Prompt: Pictures stay out; everything else in the records below is copied exactly.

────────────────

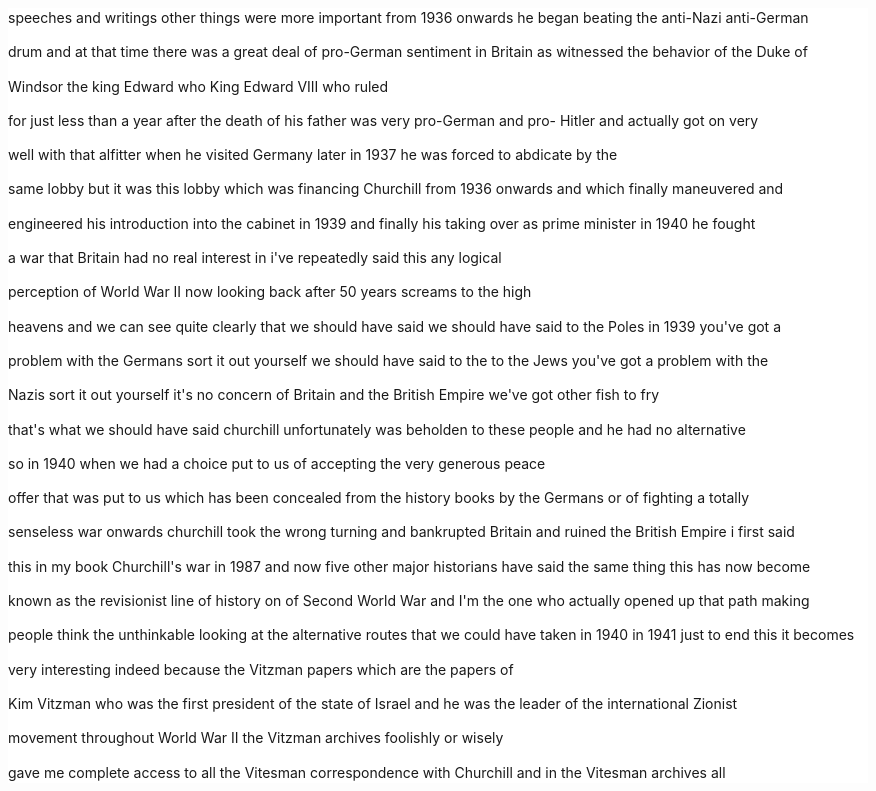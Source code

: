 speeches and writings other things were more important from 1936 onwards he began beating the anti-Nazi anti-German

drum and at that time there was a great deal of pro-German sentiment in Britain as witnessed the behavior of the Duke of

Windsor the king Edward who King Edward VIII who ruled

for just less than a year after the death of his father was very pro-German and pro- Hitler and actually got on very

well with that alfitter when he visited Germany later in 1937 he was forced to abdicate by the

same lobby but it was this lobby which was financing Churchill from 1936 onwards and which finally maneuvered and

engineered his introduction into the cabinet in 1939 and finally his taking over as prime minister in 1940 he fought

a war that Britain had no real interest in i've repeatedly said this any logical

perception of World War II now looking back after 50 years screams to the high

heavens and we can see quite clearly that we should have said we should have said to the Poles in 1939 you've got a

problem with the Germans sort it out yourself we should have said to the to the Jews you've got a problem with the

Nazis sort it out yourself it's no concern of Britain and the British Empire we've got other fish to fry

that's what we should have said churchill unfortunately was beholden to these people and he had no alternative

so in 1940 when we had a choice put to us of accepting the very generous peace

offer that was put to us which has been concealed from the history books by the Germans or of fighting a totally

senseless war onwards churchill took the wrong turning and bankrupted Britain and ruined the British Empire i first said

this in my book Churchill's war in 1987 and now five other major historians have said the same thing this has now become

known as the revisionist line of history on of Second World War and I'm the one who actually opened up that path making

people think the unthinkable looking at the alternative routes that we could have taken in 1940 in 1941 just to end this it becomes

very interesting indeed because the Vitzman papers which are the papers of

Kim Vitzman who was the first president of the state of Israel and he was the leader of the international Zionist

movement throughout World War II the Vitzman archives foolishly or wisely

gave me complete access to all the Vitesman correspondence with Churchill and in the Vitesman archives all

────────────────

Answer to the exercise:
Source code

: speeches and writings other things were more important from 1936 onwards he began beating the anti-Nazi anti-German

drum and at that time there was a great deal of pro-German sentiment in Britain as witnessed the behavior of the Duke of

Windsor the king Edward who King Edward VIII who ruled

for just less than a year after the death of his father was very pro-German and pro- Hitler and actually got on very

well with that alfitter when he visited Germany later in 1937 he was forced to abdicate by the

same lobby but it was this lobby which was financing Churchill from 1936 onwards and which finally maneuvered and

engineered his introduction into the cabinet in 1939 and finally his taking over as prime minister in 1940 he fought

a war that Britain had no real interest in i've repeatedly said this any logical

perception of World War II now looking back after 50 years screams to the high

heavens and we can see quite clearly that we should have said we should have said to the Poles in 1939 you've got a

problem with the Germans sort it out yourself we should have said to the to the Jews you've got a problem with the

Nazis sort it out yourself it's no concern of Britain and the British Empire we've got other fish to fry

that's what we should have said churchill unfortunately was beholden to these people and he had no alternative

so in 1940 when we had a choice put to us of accepting the very generous peace

offer that was put to us which has been concealed from the history books by the Germans or of fighting a totally

senseless war onwards churchill took the wrong turning and bankrupted Britain and ruined the British Empire i first said

this in my book Churchill's war in 1987 and now five other major historians have said the same thing this has now become

known as the revisionist line of history on of Second World War and I'm the one who actually opened up that path making

people think the unthinkable looking at the alternative routes that we could have taken in 1940 in 1941 just to end this it becomes

very interesting indeed because the Vitzman papers which are the papers of

Kim Vitzman who was the first president of the state of Israel and he was the leader of the international Zionist

movement throughout World War II the Vitzman archives foolishly or wisely

gave me complete access to all the Vitesman correspondence with Churchill and in the Vitesman archives all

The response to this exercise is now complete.